(Directions for this task) Since the listing below shows pictures, leave them out and write out exactly the lines from the line with "jedes solche \(H\)" to the line with "by continue extension.", both included, and no others.

(Records to process)
[Start of section]

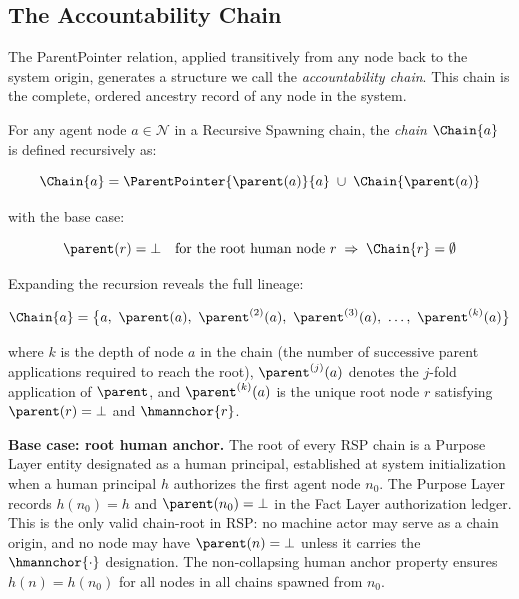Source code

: \subsection{The Accountability Chain}

The ParentPointer relation, applied transitively from any node back to the system origin, generates a structure we call the \textit{accountability chain}. This chain is the complete, ordered ancestry record of any node in the system.

\begin{dfn}
\label{def:chain}
For any agent node $a \in \mathcal{N}$ in a Recursive Spawning chain, the \emph{chain} $\Chain{a}$ is defined recursively as:

\begin{equation}
\Chain{a} = \ParentPointer{\parent(a)}{a} \;\cup\; \Chain{\parent(a)}
\label{eq:chain-recursive}
\end{equation}

\noindent with the base case:

\begin{equation}
\parent(r) = \bot \quad\text{for the root human node } r \;\Rightarrow\; \Chain{r} = \emptyset
\label{eq:chain-base}
\end{equation}
\end{dfn}

Expanding the recursion reveals the full lineage:

\begin{equation}
\Chain{a} = \bigl\{ a,\ \parent(a),\ \parent^{(2)}(a),\ \parent^{(3)}(a),\ \ldots,\ \parent^{(k)}(a) \bigr\}
\label{eq:chain-expanded}
\end{equation}

where $k$ is the depth of node $a$ in the chain (the number of successive parent applications required to reach the root), $\parent^{(j)}(a)$ denotes the $j$-fold application of $\parent$, and $\parent^{(k)}(a)$ is the unique root node $r$ satisfying $\parent(r) = \bot$ and $\hmannchor{r}$.

\bigskip
\noindent\textbf{Base case: root human anchor.} The root of every RSP chain is a Purpose Layer entity designated as a human principal, established at system initialization when a human principal $h$ authorizes the first agent node $n_0$. The Purpose Layer records $h(n_0) = h$ and $\parent(n_0) = \bot$ in the Fact Layer authorization ledger. This is the only valid chain-root in RSP: no machine actor may serve as a chain origin, and no node may have $\parent(n) = \bot$ unless it carries the $\hmannchor{\cdot}$ designation. The non-collapsing human anchor property ensures $h(n) = h(n_0)$ for all nodes in all chains spawned from $n_0$.

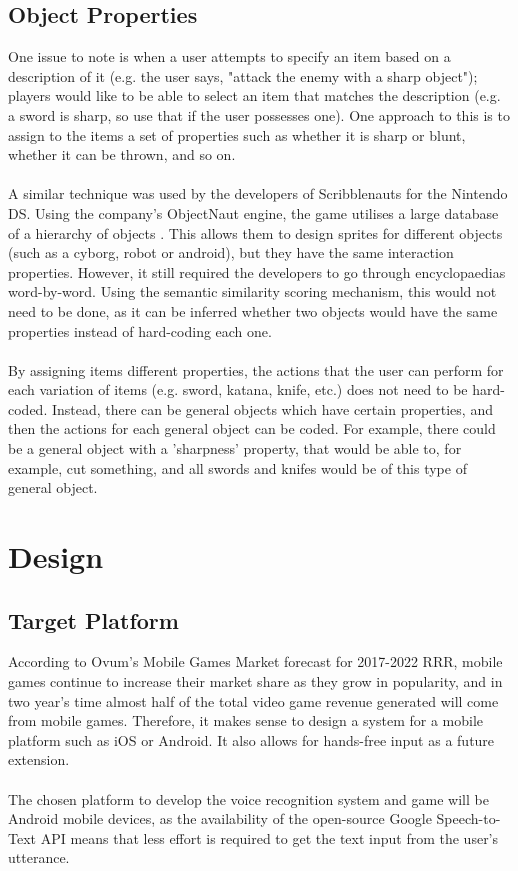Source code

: \documentclass[12pt]{article}
\begin{document}
\subsection{Object Properties}

One issue to note is when a user attempts to specify an item based on a description of it (e.g. the user says, "attack the enemy with a sharp object"); players would like to be able to select an item that matches the description (e.g. a sword is sharp, so use that if the user possesses one). One approach to this is to assign to the items a set of properties such as whether it is sharp or blunt, whether it can be thrown, and so on.
\\
\\
A similar technique was used by the developers of Scribblenauts for the Nintendo DS. Using the company's ObjectNaut engine, the game utilises a large database of a hierarchy of objects \cite{RefWorks:48}. This allows them to design sprites for different objects (such as a cyborg, robot or android), but they have the same interaction properties. However, it still required the developers to go through encyclopaedias word-by-word. Using the semantic similarity scoring mechanism, this would not need to be done, as it can be inferred whether two objects would have the same properties instead of hard-coding each one.
\\
\\
By assigning items different properties, the actions that the user can perform for each variation of items (e.g. sword, katana, knife, etc.) does not need to be hard-coded. Instead, there can be general objects which have certain properties, and then the actions for each general object can be coded. For example, there could be a general object with a 'sharpness' property, that would be able to, for example, cut something, and all swords and knifes would be of this type of general object.
\newpage

\section{Design}
\subsection{Target Platform}

According to Ovum's Mobile Games Market forecast for 2017-2022 RRR, mobile games continue to increase their market share as they grow in popularity, and in two year's time almost half of the total video game revenue generated will come from mobile games. Therefore, it makes sense to design a system for a mobile platform such as iOS or Android.  It also allows for hands-free input as a future extension.
\\
\\
The chosen platform to develop the voice recognition system and game will be Android mobile devices, as the availability of the open-source Google Speech-to-Text API means that less effort is required to get the text input from the user's utterance.
\end{document}
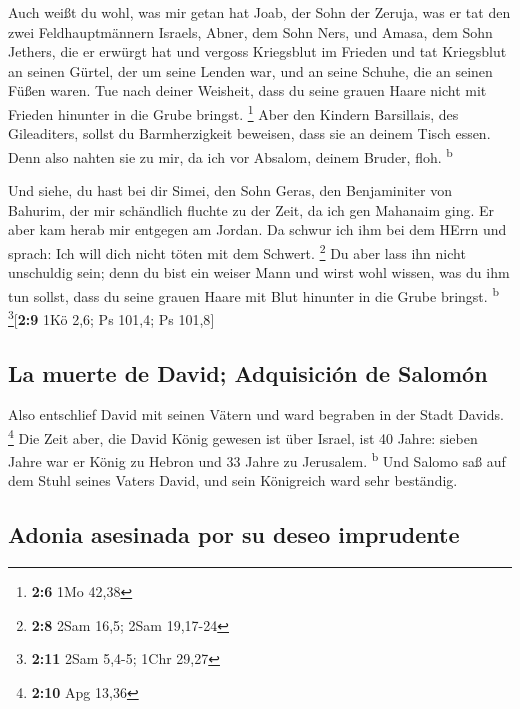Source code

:  Auch weißt du wohl, was mir getan hat Joab, der Sohn der
Zeruja, was er tat den zwei Feldhauptmännern Israels, Abner, dem Sohn
Ners, und Amasa, dem Sohn Jethers, die er erwürgt hat und vergoss
Kriegsblut im Frieden und tat Kriegsblut an seinen Gürtel, der um seine
Lenden war, und an seine Schuhe, die an seinen Füßen waren.
 Tue nach deiner Weisheit, dass du seine grauen Haare
nicht mit Frieden hinunter in die Grube bringst. \footnote{\textbf{2:6}
  1Mo 42,38}  Aber den Kindern Barsillais, des
Gileaditers, sollst du Barmherzigkeit beweisen, dass sie an deinem Tisch
essen. Denn also nahten sie zu mir, da ich vor Absalom, deinem Bruder,
floh. \textsuperscript{b}

 Und siehe, du hast bei dir Simei, den Sohn Geras, den
Benjaminiter von Bahurim, der mir schändlich fluchte zu der Zeit, da ich
gen Mahanaim ging. Er aber kam herab mir entgegen am Jordan. Da schwur
ich ihm bei dem HErrn und sprach: Ich will dich nicht töten mit dem
Schwert. \footnote{\textbf{2:8} 2Sam 16,5; 2Sam 19,17-24} 
Du aber lass ihn nicht unschuldig sein; denn du bist ein weiser Mann und
wirst wohl wissen, was du ihm tun sollst, dass du seine grauen Haare mit
Blut hinunter in die Grube bringst. \textsuperscript{b}
\footnote{\textbf{2:11} 2Sam 5,4-5; 1Chr 29,27}{[}\textbf{2:9} 1Kö 2,6;
Ps 101,4; Ps 101,8{]}

\hypertarget{la-muerte-de-david-adquisiciuxf3n-de-salomuxf3n}{%
\subsection{La muerte de David; Adquisición de
Salomón}\label{la-muerte-de-david-adquisiciuxf3n-de-salomuxf3n}}

 Also entschlief David mit seinen Vätern und ward
begraben in der Stadt Davids. \footnote{\textbf{2:10} Apg 13,36}
 Die Zeit aber, die David König gewesen ist über Israel,
ist 40 Jahre: sieben Jahre war er König zu Hebron und 33 Jahre zu
Jerusalem. \textsuperscript{b}  Und Salomo saß auf dem
Stuhl seines Vaters David, und sein Königreich ward sehr beständig.

\hypertarget{adonia-asesinada-por-su-deseo-imprudente}{%
\subsection{Adonia asesinada por su deseo
imprudente}\label{adonia-asesinada-por-su-deseo-imprudente}}


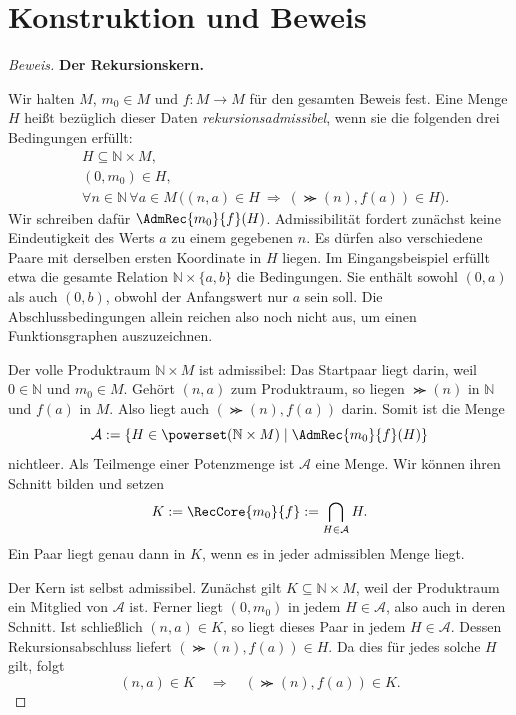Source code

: \section*{Konstruktion und Beweis}
\begin{proof}[Beweis]
\textbf{Der Rekursionskern.}

Wir halten \(M\), \(m_0\in M\) und \(f\colon M\to M\)
für den gesamten Beweis fest. Eine Menge \(H\) heißt bezüglich
dieser Daten \emph{rekursionsadmissibel}, wenn sie die folgenden
drei Bedingungen erfüllt:
\[
  \begin{aligned}
    &H\subseteq\mathbb N\times M,\\
    &(0,m_0)\in H,\\
    &\forall n\in\mathbb N\,\forall a\in M\,
      \bigl((n,a)\in H
        \ \Longrightarrow\ (\Succ(n),f(a))\in H\bigr).
  \end{aligned}
\]
Wir schreiben dafür \(\AdmRec{m_0}{f}(H)\).
Admissibilität fordert zunächst keine Eindeutigkeit des Werts
\(a\) zu einem gegebenen \(n\). Es dürfen also verschiedene
Paare mit derselben ersten Koordinate in \(H\) liegen.
Im Eingangsbeispiel erfüllt etwa die gesamte Relation
\(\mathbb N\times\{a,b\}\) die Bedingungen. Sie enthält sowohl
\((0,a)\) als auch \((0,b)\), obwohl der Anfangswert nur \(a\)
sein soll. Die Abschlussbedingungen allein reichen also noch nicht
aus, um einen Funktionsgraphen auszuzeichnen.

Der volle Produktraum \(\mathbb N\times M\) ist admissibel:
Das Startpaar liegt darin, weil \(0\in\mathbb N\) und
\(m_0\in M\). Gehört \((n,a)\) zum Produktraum, so liegen
\(\Succ(n)\) in \(\mathbb N\) und \(f(a)\) in \(M\).
Also liegt auch \((\Succ(n),f(a))\) darin.
Somit ist die Menge
\[
  \mathcal A
    :=\{H\in\powerset(\mathbb N\times M)
         \mid \AdmRec{m_0}{f}(H)\}
\]
nichtleer. Als Teilmenge einer Potenzmenge ist \(\mathcal A\)
eine Menge. Wir können ihren Schnitt bilden und setzen
\[
  K:=\RecCore{m_0}{f}:=\bigcap_{H\in\mathcal A}H.
\]
Ein Paar liegt genau dann in \(K\), wenn es in jeder admissiblen
Menge liegt.

Der Kern ist selbst admissibel. Zunächst gilt
\(K\subseteq\mathbb N\times M\), weil der Produktraum ein
Mitglied von \(\mathcal A\) ist. Ferner liegt \((0,m_0)\)
in jedem \(H\in\mathcal A\), also auch in deren Schnitt.
Ist schließlich \((n,a)\in K\), so liegt dieses Paar in jedem
\(H\in\mathcal A\). Dessen Rekursionsabschluss liefert
\((\Succ(n),f(a))\in H\). Da dies für jedes solche \(H\)
gilt, folgt
\[
  (n,a)\in K
  \quad\Longrightarrow\quad
  (\Succ(n),f(a))\in K.
\]


\end{proof}
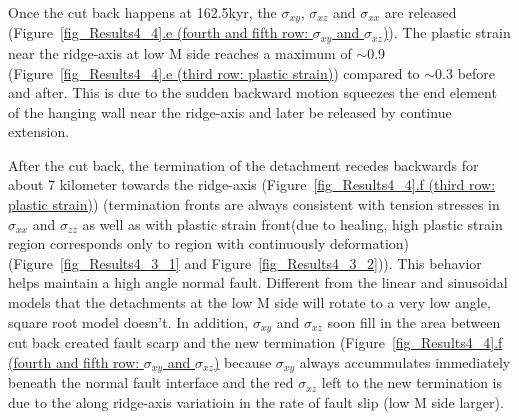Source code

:Once the cut back happens at 162.5kyr, the $\sigma_{xy}$, $\sigma_{xz}$ and $\sigma_{xx}$ are released (Figure~\hyperref[fig_Results4_4]{\ref{fig_Results4_4}.e (fourth and fifth row: $\sigma_{xy}$ and $\sigma_{xz}$)}). The plastic strain near the ridge-axis at low M side reaches a maximum of $\sim$0.9 (Figure~\hyperref[fig_Results4_4]{\ref{fig_Results4_4}.e (third row: plastic strain)}) compared to $\sim$0.3 before and after. This is due to the sudden backward motion squeezes the end element of the hanging wall near the ridge-axis and later be released by continue extension.

After the cut back, the termination of the detachment recedes backwards for about 7 kilometer towards the ridge-axis (Figure~\hyperref[fig_Results4_4]{\ref{fig_Results4_4}.f (third row: plastic strain)}) (termination fronts are always consistent with tension stresses in $\sigma_{xx}$ and $\sigma_{zz}$ as well as with plastic strain front(due to healing, high plastic strain region corresponds only to region with continuously deformation) (Figure~\hyperref[fig_Results4_3_1]{\ref{fig_Results4_3_1}} and Figure~\hyperref[fig_Results4_3_2]{\ref{fig_Results4_3_2}})). This behavior helps maintain a high angle normal fault. Different from the linear and sinusoidal models that the detachments at the low M side will rotate to a very low angle, square root model doesn't. In addition, $\sigma_{xy}$ and $\sigma_{xz}$ soon fill in the area between cut back created fault scarp and the new termination (Figure~\hyperref[fig_Results4_4]{\ref{fig_Results4_4}.f (fourth and fifth row: $\sigma_{xy}$ and $\sigma_{xz}$)} because $\sigma_{xy}$ always accummulates immediately beneath the normal fault interface and the red $\sigma_{xz}$ left to the new termination is due to the along ridge-axis variatioin in the rate of fault slip (low M side larger).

[End of section]

(Your solution)
\((\Succ(n),f(a))\in H\). Da dies für jedes solche \(H\)
gilt, folgt
\[
  (n,a)\in K
  \quad\Longrightarrow\quad
  (\Succ(n),f(a))\in K.
\]


\end{proof}
Source code

:Once the cut back happens at 162.5kyr, the $\sigma_{xy}$, $\sigma_{xz}$ and $\sigma_{xx}$ are released (Figure~\hyperref[fig_Results4_4]{\ref{fig_Results4_4}.e (fourth and fifth row: $\sigma_{xy}$ and $\sigma_{xz}$)}). The plastic strain near the ridge-axis at low M side reaches a maximum of $\sim$0.9 (Figure~\hyperref[fig_Results4_4]{\ref{fig_Results4_4}.e (third row: plastic strain)}) compared to $\sim$0.3 before and after. This is due to the sudden backward motion squeezes the end element of the hanging wall near the ridge-axis and later be released by continue extension.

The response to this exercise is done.